____ Source information
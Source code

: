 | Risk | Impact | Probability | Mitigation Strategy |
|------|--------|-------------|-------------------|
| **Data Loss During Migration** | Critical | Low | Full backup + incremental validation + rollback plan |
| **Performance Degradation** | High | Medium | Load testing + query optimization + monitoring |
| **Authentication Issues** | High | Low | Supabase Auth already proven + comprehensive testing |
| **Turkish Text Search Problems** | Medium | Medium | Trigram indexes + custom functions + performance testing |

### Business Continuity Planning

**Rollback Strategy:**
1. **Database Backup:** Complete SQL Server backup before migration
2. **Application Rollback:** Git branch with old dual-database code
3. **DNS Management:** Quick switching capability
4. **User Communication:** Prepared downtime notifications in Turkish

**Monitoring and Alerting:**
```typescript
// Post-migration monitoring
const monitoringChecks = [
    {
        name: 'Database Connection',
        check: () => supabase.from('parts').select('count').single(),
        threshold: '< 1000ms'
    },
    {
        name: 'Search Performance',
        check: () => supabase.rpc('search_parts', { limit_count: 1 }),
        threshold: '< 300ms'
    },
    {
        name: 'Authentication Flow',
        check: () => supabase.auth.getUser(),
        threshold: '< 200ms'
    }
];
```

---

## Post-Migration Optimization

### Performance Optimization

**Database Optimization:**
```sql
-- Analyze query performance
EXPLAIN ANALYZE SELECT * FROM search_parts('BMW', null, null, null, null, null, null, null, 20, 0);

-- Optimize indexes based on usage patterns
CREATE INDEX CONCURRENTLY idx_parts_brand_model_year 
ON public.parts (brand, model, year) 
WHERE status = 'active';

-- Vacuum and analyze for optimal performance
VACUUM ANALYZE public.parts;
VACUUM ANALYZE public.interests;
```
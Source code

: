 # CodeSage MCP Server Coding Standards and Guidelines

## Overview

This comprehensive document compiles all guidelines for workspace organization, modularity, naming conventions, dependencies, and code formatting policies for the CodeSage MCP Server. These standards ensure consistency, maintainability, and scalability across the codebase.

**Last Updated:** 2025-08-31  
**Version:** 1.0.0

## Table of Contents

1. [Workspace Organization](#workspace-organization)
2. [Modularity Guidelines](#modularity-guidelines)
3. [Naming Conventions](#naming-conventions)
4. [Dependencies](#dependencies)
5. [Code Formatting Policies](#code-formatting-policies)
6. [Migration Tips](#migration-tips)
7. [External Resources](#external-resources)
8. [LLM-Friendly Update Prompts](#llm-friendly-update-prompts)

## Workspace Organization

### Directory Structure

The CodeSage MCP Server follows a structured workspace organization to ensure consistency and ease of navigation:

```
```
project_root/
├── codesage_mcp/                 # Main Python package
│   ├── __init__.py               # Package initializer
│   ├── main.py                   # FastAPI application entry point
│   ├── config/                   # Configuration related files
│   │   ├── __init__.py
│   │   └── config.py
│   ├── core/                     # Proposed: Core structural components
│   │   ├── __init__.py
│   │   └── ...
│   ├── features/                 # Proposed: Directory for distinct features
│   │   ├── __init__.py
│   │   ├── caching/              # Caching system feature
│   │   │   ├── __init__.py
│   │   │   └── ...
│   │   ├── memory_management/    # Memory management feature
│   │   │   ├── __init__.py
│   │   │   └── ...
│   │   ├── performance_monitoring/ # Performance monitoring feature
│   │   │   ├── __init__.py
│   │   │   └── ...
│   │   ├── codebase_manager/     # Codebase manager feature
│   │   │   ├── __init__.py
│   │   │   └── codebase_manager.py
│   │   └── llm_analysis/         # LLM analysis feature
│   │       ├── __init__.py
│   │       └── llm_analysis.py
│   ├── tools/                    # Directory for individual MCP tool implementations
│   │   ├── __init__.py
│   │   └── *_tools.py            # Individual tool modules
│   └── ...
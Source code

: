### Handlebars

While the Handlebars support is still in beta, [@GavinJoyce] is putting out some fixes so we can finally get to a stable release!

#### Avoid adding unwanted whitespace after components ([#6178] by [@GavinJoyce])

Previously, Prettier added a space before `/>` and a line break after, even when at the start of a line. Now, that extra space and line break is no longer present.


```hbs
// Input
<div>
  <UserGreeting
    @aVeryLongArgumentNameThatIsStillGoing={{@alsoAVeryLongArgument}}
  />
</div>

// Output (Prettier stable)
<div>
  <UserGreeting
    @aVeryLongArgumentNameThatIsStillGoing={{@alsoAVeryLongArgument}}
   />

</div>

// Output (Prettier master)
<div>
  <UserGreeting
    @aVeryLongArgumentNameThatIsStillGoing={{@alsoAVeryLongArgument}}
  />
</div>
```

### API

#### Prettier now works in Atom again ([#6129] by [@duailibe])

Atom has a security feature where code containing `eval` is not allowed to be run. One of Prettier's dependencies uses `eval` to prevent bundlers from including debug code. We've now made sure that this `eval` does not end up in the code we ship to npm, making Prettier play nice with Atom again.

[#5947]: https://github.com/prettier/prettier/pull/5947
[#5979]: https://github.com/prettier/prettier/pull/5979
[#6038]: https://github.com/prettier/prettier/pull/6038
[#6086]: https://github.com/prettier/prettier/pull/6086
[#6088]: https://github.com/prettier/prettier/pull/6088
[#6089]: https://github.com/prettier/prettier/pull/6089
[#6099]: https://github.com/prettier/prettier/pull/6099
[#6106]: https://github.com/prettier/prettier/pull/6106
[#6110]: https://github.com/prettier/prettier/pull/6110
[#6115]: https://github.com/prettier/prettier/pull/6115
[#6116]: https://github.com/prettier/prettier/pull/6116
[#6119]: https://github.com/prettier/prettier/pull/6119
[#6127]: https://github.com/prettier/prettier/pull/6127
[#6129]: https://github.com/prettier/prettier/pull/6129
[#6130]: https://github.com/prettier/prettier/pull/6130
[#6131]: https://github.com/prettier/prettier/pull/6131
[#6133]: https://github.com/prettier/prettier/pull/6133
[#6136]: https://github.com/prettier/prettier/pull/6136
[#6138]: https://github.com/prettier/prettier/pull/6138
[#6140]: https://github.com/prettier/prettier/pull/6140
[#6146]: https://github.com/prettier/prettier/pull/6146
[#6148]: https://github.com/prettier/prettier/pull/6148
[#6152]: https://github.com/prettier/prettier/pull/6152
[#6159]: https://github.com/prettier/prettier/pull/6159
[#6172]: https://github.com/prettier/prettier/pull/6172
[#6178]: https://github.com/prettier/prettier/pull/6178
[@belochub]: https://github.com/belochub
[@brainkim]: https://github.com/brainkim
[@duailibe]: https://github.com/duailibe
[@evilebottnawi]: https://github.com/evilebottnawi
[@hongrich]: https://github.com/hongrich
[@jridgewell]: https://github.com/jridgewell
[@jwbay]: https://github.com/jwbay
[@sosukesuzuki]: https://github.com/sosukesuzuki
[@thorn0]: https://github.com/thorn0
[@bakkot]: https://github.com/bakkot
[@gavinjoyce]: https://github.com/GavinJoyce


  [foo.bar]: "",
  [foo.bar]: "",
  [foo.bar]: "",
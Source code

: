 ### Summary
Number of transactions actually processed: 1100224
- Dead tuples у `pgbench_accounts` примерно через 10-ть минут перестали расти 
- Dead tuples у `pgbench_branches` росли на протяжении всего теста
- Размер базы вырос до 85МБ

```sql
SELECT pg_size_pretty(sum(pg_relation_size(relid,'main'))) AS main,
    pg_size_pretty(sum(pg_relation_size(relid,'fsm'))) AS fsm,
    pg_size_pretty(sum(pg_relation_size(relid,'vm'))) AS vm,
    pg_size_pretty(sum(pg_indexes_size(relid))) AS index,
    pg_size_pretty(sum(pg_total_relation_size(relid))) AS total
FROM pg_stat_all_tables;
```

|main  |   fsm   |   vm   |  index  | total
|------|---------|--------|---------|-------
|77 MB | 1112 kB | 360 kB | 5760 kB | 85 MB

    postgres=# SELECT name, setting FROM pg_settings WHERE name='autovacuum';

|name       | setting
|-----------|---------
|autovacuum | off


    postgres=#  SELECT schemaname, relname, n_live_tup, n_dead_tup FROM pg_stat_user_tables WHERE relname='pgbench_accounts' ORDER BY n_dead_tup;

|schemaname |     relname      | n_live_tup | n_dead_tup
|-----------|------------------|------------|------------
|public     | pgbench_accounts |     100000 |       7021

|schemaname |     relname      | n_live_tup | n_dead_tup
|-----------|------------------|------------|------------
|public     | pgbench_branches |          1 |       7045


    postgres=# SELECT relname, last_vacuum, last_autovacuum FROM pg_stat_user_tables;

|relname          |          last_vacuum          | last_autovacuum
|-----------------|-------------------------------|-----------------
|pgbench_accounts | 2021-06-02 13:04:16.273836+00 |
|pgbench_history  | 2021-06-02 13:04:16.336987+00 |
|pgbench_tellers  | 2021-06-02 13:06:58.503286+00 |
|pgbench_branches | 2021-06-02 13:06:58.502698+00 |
________
**Work task:** Would you please write out, exactly and with no other lines, the stretch of the listing above from the line containing "[#6038]: https://github.com/prettier/prettier/pull/6038" through the line containing "[#6106]: https://github.com/prettier/prettier/pull/6106"?

**Result of this task:**
[#6038]: https://github.com/prettier/prettier/pull/6038
[#6086]: https://github.com/prettier/prettier/pull/6086
[#6088]: https://github.com/prettier/prettier/pull/6088
[#6089]: https://github.com/prettier/prettier/pull/6089
[#6099]: https://github.com/prettier/prettier/pull/6099
[#6106]: https://github.com/prettier/prettier/pull/6106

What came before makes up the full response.